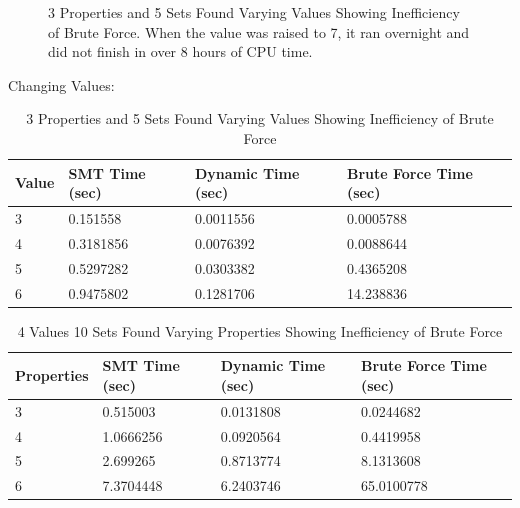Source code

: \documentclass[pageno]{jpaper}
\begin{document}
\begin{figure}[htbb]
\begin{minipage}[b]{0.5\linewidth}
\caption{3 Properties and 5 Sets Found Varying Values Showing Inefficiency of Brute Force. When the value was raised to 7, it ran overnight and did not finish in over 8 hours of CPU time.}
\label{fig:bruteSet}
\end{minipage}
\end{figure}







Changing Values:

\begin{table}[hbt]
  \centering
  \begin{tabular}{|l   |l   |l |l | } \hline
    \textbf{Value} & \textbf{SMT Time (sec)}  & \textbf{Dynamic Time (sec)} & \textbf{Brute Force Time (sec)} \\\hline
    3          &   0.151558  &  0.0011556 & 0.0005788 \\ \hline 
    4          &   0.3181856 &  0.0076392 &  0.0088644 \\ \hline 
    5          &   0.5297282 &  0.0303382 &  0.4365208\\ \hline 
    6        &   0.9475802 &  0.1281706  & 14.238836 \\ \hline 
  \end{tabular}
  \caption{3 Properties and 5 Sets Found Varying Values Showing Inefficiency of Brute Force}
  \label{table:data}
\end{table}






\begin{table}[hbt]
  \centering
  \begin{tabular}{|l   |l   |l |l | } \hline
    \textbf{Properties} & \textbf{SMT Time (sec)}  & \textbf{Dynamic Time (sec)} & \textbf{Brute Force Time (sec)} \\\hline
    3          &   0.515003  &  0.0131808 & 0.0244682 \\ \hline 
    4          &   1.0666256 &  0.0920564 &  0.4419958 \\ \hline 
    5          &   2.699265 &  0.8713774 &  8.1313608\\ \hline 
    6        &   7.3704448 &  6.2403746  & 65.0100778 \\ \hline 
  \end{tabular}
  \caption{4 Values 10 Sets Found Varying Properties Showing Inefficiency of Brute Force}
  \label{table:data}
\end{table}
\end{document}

---

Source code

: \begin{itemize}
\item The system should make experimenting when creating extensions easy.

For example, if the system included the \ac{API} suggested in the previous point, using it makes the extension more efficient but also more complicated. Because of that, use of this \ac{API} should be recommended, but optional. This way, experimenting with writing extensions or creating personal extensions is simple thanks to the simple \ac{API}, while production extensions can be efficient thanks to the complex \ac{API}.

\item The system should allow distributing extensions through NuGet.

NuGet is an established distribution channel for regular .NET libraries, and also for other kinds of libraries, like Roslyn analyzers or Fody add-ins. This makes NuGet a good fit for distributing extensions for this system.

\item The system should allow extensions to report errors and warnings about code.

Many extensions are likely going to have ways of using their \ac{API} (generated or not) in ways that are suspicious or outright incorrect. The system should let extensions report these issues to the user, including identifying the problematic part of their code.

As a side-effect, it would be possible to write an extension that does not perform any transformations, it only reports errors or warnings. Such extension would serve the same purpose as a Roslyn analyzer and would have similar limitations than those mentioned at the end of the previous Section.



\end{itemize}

__YOUR TASK__
Where a line of the records includes "begin", copy it.

__ANSWER TO THIS TASK__
\begin{document}
\begin{figure}[htbb]
\begin{minipage}[b]{0.5\linewidth}
\begin{table}[hbt]
  \begin{tabular}{|l   |l   |l |l | } \hline
\begin{table}[hbt]
  \begin{tabular}{|l   |l   |l |l | } \hline
: \begin{itemize}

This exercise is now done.